Opinion
Civil Action 22-0759
10-31-2022
SECTION: “E” (5)
REPORT AND RECOMMENDATION
MICHAEL E. NORTH, UNITED STATES MAGISTRATE JUDGE
This matter was referred to the undersigned United States Magistrate Judge to conduct a hearing, including an evidentiary hearing, if necessary, and to submit proposed findings and recommendations for disposition pursuant to 28 U.S.C. § 636(b)(1)(B) and (C), and as applicable, Rule 8(b) of the Rules Governing Section 2254 Cases in the United States District Courts. Upon review of the entire record, the Court has determined that this matter can be disposed of without an evidentiary hearing.

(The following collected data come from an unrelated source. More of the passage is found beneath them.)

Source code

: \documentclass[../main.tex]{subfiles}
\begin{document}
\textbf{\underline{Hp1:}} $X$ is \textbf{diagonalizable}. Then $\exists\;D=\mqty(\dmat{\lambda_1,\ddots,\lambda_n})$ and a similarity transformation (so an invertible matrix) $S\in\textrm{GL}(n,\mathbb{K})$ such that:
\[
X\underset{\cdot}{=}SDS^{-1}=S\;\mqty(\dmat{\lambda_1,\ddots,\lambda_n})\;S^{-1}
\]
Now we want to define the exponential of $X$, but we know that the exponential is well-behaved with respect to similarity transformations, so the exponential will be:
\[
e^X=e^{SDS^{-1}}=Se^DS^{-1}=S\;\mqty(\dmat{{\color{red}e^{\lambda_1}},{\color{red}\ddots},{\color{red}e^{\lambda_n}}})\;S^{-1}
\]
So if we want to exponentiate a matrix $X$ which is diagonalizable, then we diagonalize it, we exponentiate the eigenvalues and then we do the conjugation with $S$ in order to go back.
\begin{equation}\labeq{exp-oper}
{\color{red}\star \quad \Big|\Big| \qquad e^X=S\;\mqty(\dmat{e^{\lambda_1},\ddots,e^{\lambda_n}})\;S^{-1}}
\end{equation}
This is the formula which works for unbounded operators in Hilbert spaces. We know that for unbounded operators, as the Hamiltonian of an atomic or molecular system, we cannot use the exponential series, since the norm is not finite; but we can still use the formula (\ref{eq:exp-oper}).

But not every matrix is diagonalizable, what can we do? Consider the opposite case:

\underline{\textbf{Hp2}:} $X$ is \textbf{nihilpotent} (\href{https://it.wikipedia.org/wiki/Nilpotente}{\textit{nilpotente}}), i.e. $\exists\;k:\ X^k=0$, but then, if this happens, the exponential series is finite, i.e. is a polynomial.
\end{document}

See 28 U.S.C. § 2254(e)(2). For the following reasons, IT IS RECOMMENDED that the petition for habeas corpus relief be DISMISSED WITHOUT PREJUDICE.

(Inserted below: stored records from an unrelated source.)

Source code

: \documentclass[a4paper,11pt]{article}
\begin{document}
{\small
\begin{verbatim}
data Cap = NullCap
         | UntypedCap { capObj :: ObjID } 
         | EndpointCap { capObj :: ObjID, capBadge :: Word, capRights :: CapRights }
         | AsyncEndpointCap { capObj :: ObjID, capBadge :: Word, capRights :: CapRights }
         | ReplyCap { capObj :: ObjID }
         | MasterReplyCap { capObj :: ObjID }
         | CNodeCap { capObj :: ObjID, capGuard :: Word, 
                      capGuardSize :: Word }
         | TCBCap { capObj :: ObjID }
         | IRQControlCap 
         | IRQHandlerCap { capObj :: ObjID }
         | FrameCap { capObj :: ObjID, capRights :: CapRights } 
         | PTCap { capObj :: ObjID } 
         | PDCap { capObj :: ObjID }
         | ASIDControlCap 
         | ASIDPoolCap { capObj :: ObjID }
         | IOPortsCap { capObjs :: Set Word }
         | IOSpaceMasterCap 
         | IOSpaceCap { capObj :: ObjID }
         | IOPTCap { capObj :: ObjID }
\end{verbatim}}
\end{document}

State Trial-Court Proceedings
On May 31, 2017, Shawndrika Lawrence entered guilty pleas to possession of alprazolam (Case No. 16-3434) and misdemeanor possession of marijuana second offense (Case No. 16-3435). She executed an Acknowledgment of Constitutional Rights and Waiver of Rights on Entry of a Felony Plea of Guilty and a Waiver of Constitutional Rights Plea of Guilty to Misdemeanor Offense. The record does not include a copy of the transcript of the guilty-plea proceedings. That same date, the trial court sentenced Lawrence for possession of alprazolam to two years imprisonment at hard labor, suspended, and active probation for five years, to run concurrently with the sentence in Case No. 163435. In addition to the general conditions of probation, special conditions included the payment of court costs, fines and fees, with waiver of the first two years of probation supervision fees, and submission to JPHSA for evaluation and completion of any treatment recommended.
State Rec., Vol. 1 of 4, Bill of Information (La. R.S. 40:969(C)) and 40:967(C)), 24th JDC, Parish of Jefferson; State Rec., Vol. 3 of 4, Bill of Information (La. R.S. 40:966(C)(2nd)), 24th JDC, Parish of Jefferson. In Case No. 16-3434, the State entered a nolle prosequi for count two, possession of oxycodone.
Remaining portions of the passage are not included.